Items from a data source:

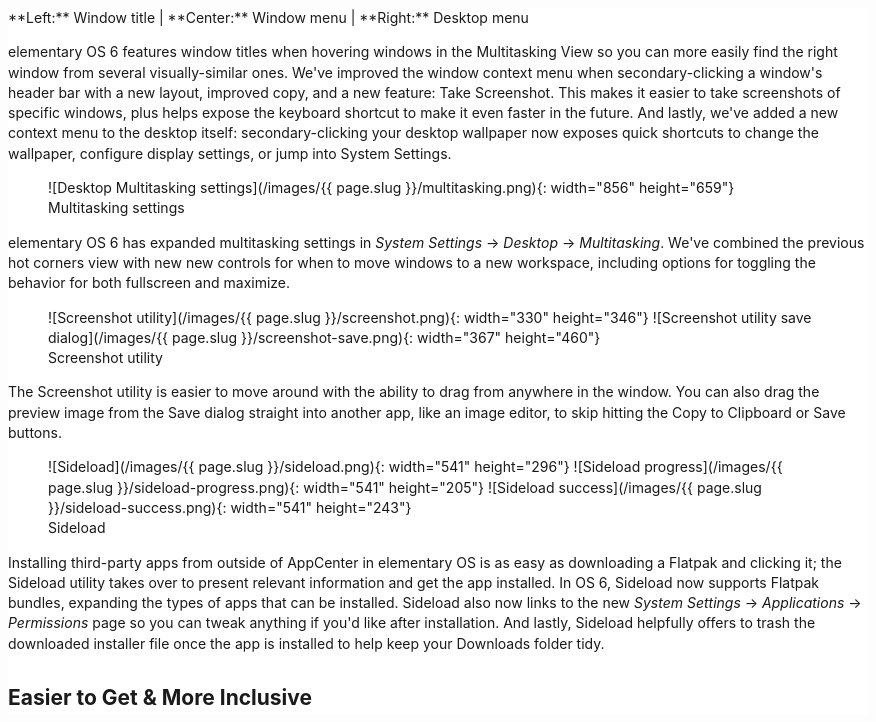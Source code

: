 <figcaption markdown="1">
**Left:** Window title | **Center:** Window menu | **Right:** Desktop menu
</figcaption>
</figure>

elementary OS 6 features window titles when hovering windows in the Multitasking View so you can more easily find the right window from several visually-similar ones. We've improved the window context menu when secondary-clicking a window's header bar with a new layout, improved copy, and a new feature: Take Screenshot. This makes it easier to take screenshots of specific windows, plus helps expose the keyboard shortcut to make it even faster in the future. And lastly, we've added a new context menu to the desktop itself: secondary-clicking your desktop wallpaper now exposes quick shortcuts to change the wallpaper, configure display settings, or jump into System Settings.

<figure class="constrained" markdown="1">
![Desktop Multitasking settings](/images/{{ page.slug }}/multitasking.png){: width="856" height="659"}
<figcaption markdown="1">
Multitasking settings
</figcaption>
</figure>

elementary OS 6 has expanded multitasking settings in _System Settings_ → _Desktop_ → _Multitasking_. We've combined the previous hot corners view with new new controls for when to move windows to a new workspace, including options for toggling the behavior for both fullscreen and maximize.

<figure class="half" markdown="1">
![Screenshot utility](/images/{{ page.slug }}/screenshot.png){: width="330" height="346"}
![Screenshot utility save dialog](/images/{{ page.slug }}/screenshot-save.png){: width="367" height="460"}
<figcaption>Screenshot utility</figcaption>
</figure>

The Screenshot utility is easier to move around with the ability to drag from anywhere in the window. You can also drag the preview image from the Save dialog straight into another app, like an image editor, to skip hitting the Copy to Clipboard or Save buttons.

<figure class="third" markdown="1">
![Sideload](/images/{{ page.slug }}/sideload.png){: width="541" height="296"}
![Sideload progress](/images/{{ page.slug }}/sideload-progress.png){: width="541" height="205"}
![Sideload success](/images/{{ page.slug }}/sideload-success.png){: width="541" height="243"}
<figcaption>Sideload</figcaption>
</figure>

Installing third-party apps from outside of AppCenter in elementary OS is as easy as downloading a Flatpak and clicking it; the Sideload utility takes over to present relevant information and get the app installed. In OS 6, Sideload now supports Flatpak bundles, expanding the types of apps that can be installed. Sideload also now links to the new _System Settings_ → _Applications_ → _Permissions_ page so you can tweak anything if you'd like after installation. And lastly, Sideload helpfully offers to trash the downloaded installer file once the app is installed to help keep your Downloads folder tidy.

## Easier to Get & More Inclusive
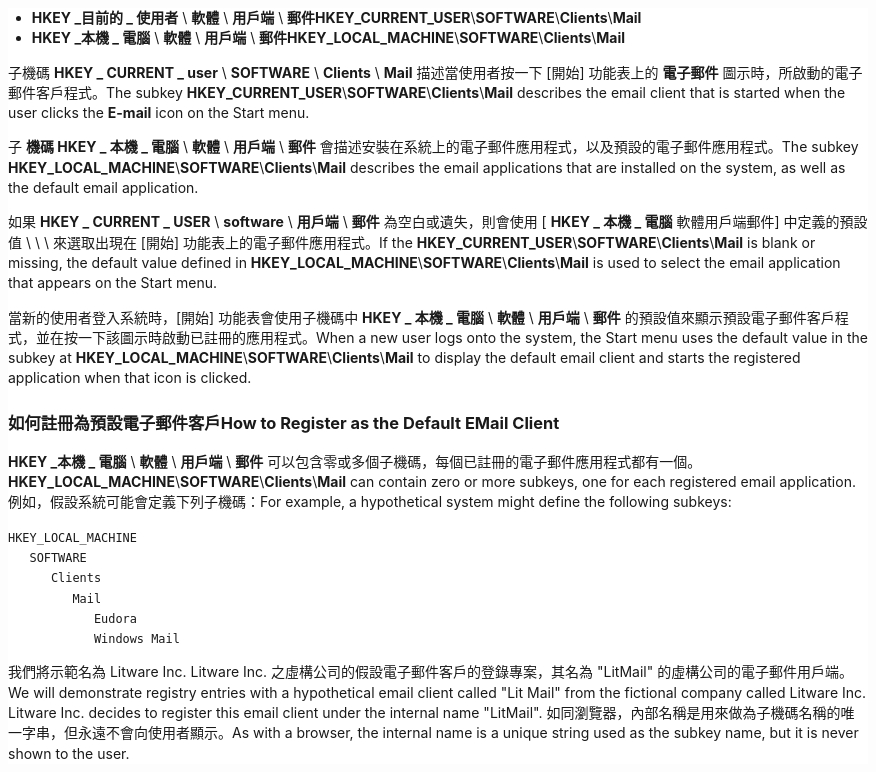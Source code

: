 -   <span data-ttu-id="ca267-170">**HKEY \_目前的 \_ 使用者** \\ **軟體** \\ **用戶端** \\ **郵件**</span><span class="sxs-lookup"><span data-stu-id="ca267-170">**HKEY\_CURRENT\_USER**\\**SOFTWARE**\\**Clients**\\**Mail**</span></span>
-   <span data-ttu-id="ca267-171">**HKEY \_本機 \_ 電腦** \\ **軟體** \\ **用戶端** \\ **郵件**</span><span class="sxs-lookup"><span data-stu-id="ca267-171">**HKEY\_LOCAL\_MACHINE**\\**SOFTWARE**\\**Clients**\\**Mail**</span></span>

<span data-ttu-id="ca267-172">子機碼 **HKEY \_ CURRENT \_ user** \\ **SOFTWARE** \\ **Clients** \\ **Mail** 描述當使用者按一下 [開始] 功能表上的 **電子郵件** 圖示時，所啟動的電子郵件客戶程式。</span><span class="sxs-lookup"><span data-stu-id="ca267-172">The subkey **HKEY\_CURRENT\_USER**\\**SOFTWARE**\\**Clients**\\**Mail** describes the email client that is started when the user clicks the **E-mail** icon on the Start menu.</span></span>

<span data-ttu-id="ca267-173">子 **機碼 HKEY \_ 本機 \_ 電腦** \\ **軟體** \\ **用戶端** \\ **郵件** 會描述安裝在系統上的電子郵件應用程式，以及預設的電子郵件應用程式。</span><span class="sxs-lookup"><span data-stu-id="ca267-173">The subkey **HKEY\_LOCAL\_MACHINE**\\**SOFTWARE**\\**Clients**\\**Mail** describes the email applications that are installed on the system, as well as the default email application.</span></span>

<span data-ttu-id="ca267-174">如果 **HKEY \_ CURRENT \_ USER** \\ **software** \\ **用戶端** \\ **郵件** 為空白或遺失，則會使用 [ **HKEY \_ 本機 \_ 電腦** 軟體用戶端郵件] 中定義的預設值 \\  \\  \\ 來選取出現在 [開始] 功能表上的電子郵件應用程式。</span><span class="sxs-lookup"><span data-stu-id="ca267-174">If the **HKEY\_CURRENT\_USER**\\**SOFTWARE**\\**Clients**\\**Mail** is blank or missing, the default value defined in **HKEY\_LOCAL\_MACHINE**\\**SOFTWARE**\\**Clients**\\**Mail** is used to select the email application that appears on the Start menu.</span></span>

<span data-ttu-id="ca267-175">當新的使用者登入系統時，[開始] 功能表會使用子機碼中 **HKEY \_ 本機 \_ 電腦** \\ **軟體** \\ **用戶端** \\ **郵件** 的預設值來顯示預設電子郵件客戶程式，並在按一下該圖示時啟動已註冊的應用程式。</span><span class="sxs-lookup"><span data-stu-id="ca267-175">When a new user logs onto the system, the Start menu uses the default value in the subkey at **HKEY\_LOCAL\_MACHINE**\\**SOFTWARE**\\**Clients**\\**Mail** to display the default email client and starts the registered application when that icon is clicked.</span></span>

### <a name="how-to-register-as-the-default-email-client"></a><span data-ttu-id="ca267-176">如何註冊為預設電子郵件客戶</span><span class="sxs-lookup"><span data-stu-id="ca267-176">How to Register as the Default EMail Client</span></span>

<span data-ttu-id="ca267-177">**HKEY \_本機 \_ 電腦** \\ **軟體** \\ **用戶端** \\ **郵件** 可以包含零或多個子機碼，每個已註冊的電子郵件應用程式都有一個。</span><span class="sxs-lookup"><span data-stu-id="ca267-177">**HKEY\_LOCAL\_MACHINE**\\**SOFTWARE**\\**Clients**\\**Mail** can contain zero or more subkeys, one for each registered email application.</span></span> <span data-ttu-id="ca267-178">例如，假設系統可能會定義下列子機碼：</span><span class="sxs-lookup"><span data-stu-id="ca267-178">For example, a hypothetical system might define the following subkeys:</span></span>

```
HKEY_LOCAL_MACHINE
   SOFTWARE
      Clients
         Mail
            Eudora
            Windows Mail
```

<span data-ttu-id="ca267-179">我們將示範名為 Litware Inc. Litware Inc. 之虛構公司的假設電子郵件客戶的登錄專案，其名為 "LitMail" 的虛構公司的電子郵件用戶端。</span><span class="sxs-lookup"><span data-stu-id="ca267-179">We will demonstrate registry entries with a hypothetical email client called "Lit Mail" from the fictional company called Litware Inc. Litware Inc. decides to register this email client under the internal name "LitMail".</span></span> <span data-ttu-id="ca267-180">如同瀏覽器，內部名稱是用來做為子機碼名稱的唯一字串，但永遠不會向使用者顯示。</span><span class="sxs-lookup"><span data-stu-id="ca267-180">As with a browser, the internal name is a unique string used as the subkey name, but it is never shown to the user.</span></span>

PROMPT:
Search the data above for the word "dialog", then gather each line in which it appears.

TASK RESULT:
![Screenshot utility save dialog](/images/{{ page.slug }}/screenshot-save.png){: width="367" height="460"}
The Screenshot utility is easier to move around with the ability to drag from anywhere in the window. You can also drag the preview image from the Save dialog straight into another app, like an image editor, to skip hitting the Copy to Clipboard or Save buttons.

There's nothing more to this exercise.